According to Terry Flew, blogs are vehicles of social capital, and due to the widely accessible discussion space created, this kind of participation reinvigorates the democratic public sphere.

To argue with someone, you first need to engage with what they are saying, i.e. CONSUME their product. I’d say this is what most bloggers hope of their work. So for that reason, certain debates may be welcome upon certain pages. And this may well invigorate blogs as discussion spaces.  But each blogger still wants to save face in order to push their own product.  The two impulses are kind of grating.

So, I don’t think the blogging world is a completely rounded discussion sphere.

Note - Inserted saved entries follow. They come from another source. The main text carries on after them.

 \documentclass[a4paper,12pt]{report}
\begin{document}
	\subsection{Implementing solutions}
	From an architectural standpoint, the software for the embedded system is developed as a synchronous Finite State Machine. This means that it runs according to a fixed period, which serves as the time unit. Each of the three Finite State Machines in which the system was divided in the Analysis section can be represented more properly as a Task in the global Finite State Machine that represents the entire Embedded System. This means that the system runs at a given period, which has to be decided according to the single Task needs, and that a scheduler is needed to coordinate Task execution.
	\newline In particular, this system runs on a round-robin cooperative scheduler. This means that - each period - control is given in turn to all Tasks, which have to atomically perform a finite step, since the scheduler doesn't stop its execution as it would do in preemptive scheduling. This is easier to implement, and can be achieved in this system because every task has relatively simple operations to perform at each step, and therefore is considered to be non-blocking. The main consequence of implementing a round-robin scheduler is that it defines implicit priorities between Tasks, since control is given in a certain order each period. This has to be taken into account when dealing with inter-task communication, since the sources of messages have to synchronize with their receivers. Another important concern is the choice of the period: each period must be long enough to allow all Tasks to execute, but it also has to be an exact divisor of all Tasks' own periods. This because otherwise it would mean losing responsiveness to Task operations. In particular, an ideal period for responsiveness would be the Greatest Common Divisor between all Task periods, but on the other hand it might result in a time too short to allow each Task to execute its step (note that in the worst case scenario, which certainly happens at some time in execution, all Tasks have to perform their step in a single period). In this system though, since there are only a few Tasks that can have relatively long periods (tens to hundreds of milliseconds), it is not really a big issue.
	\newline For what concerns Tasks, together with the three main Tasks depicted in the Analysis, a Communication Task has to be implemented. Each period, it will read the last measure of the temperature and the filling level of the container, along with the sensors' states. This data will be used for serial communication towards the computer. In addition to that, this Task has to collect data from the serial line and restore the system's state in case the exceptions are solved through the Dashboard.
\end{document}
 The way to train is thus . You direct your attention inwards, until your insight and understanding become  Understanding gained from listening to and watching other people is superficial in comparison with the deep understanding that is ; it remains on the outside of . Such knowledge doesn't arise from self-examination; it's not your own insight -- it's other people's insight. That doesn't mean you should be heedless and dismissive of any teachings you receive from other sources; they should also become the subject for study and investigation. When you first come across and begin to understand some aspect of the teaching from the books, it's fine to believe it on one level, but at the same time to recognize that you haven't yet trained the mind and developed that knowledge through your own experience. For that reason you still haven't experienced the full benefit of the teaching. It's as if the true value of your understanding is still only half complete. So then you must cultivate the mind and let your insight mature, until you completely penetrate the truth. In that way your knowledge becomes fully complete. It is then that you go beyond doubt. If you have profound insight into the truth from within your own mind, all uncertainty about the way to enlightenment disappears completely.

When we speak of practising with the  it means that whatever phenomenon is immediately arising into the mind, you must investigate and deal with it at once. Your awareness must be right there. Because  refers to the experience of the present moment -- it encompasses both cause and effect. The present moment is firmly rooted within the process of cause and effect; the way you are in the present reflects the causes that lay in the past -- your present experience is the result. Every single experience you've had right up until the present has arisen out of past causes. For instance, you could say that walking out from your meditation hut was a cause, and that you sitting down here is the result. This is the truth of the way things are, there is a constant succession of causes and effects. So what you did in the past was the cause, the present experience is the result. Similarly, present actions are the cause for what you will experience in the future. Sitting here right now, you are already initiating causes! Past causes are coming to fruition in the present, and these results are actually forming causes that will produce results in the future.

I say this because when you enter the blogosphere you do so primarily as a producer. As you troll around, viewing and commenting, you do so under your username, and so everything you say links back to your page and subsequently how others come to relate to it. You want to preserve your online face so that people will like you and continue to read.

So by posting a response on your own blog, you’re really sitting the fence. It’s a half discussion space. You’re indirectly replying, avoiding conflict yet still putting face time in for the participation element of being a blogger.  And as Geert Lovink so says, ‘The chance that someone will reply is almost zero.’ Bingo. Discussion over.

But like I said before, my logic can’t generalize for bloggers in their entirety.

Myself, any rude or terrible comments that really make me look bad I wouldn’t publish. I see it as the equivalent of putting a sticker on a box of something at the supermarket that says THIS IS OFF DON’T BUY IT.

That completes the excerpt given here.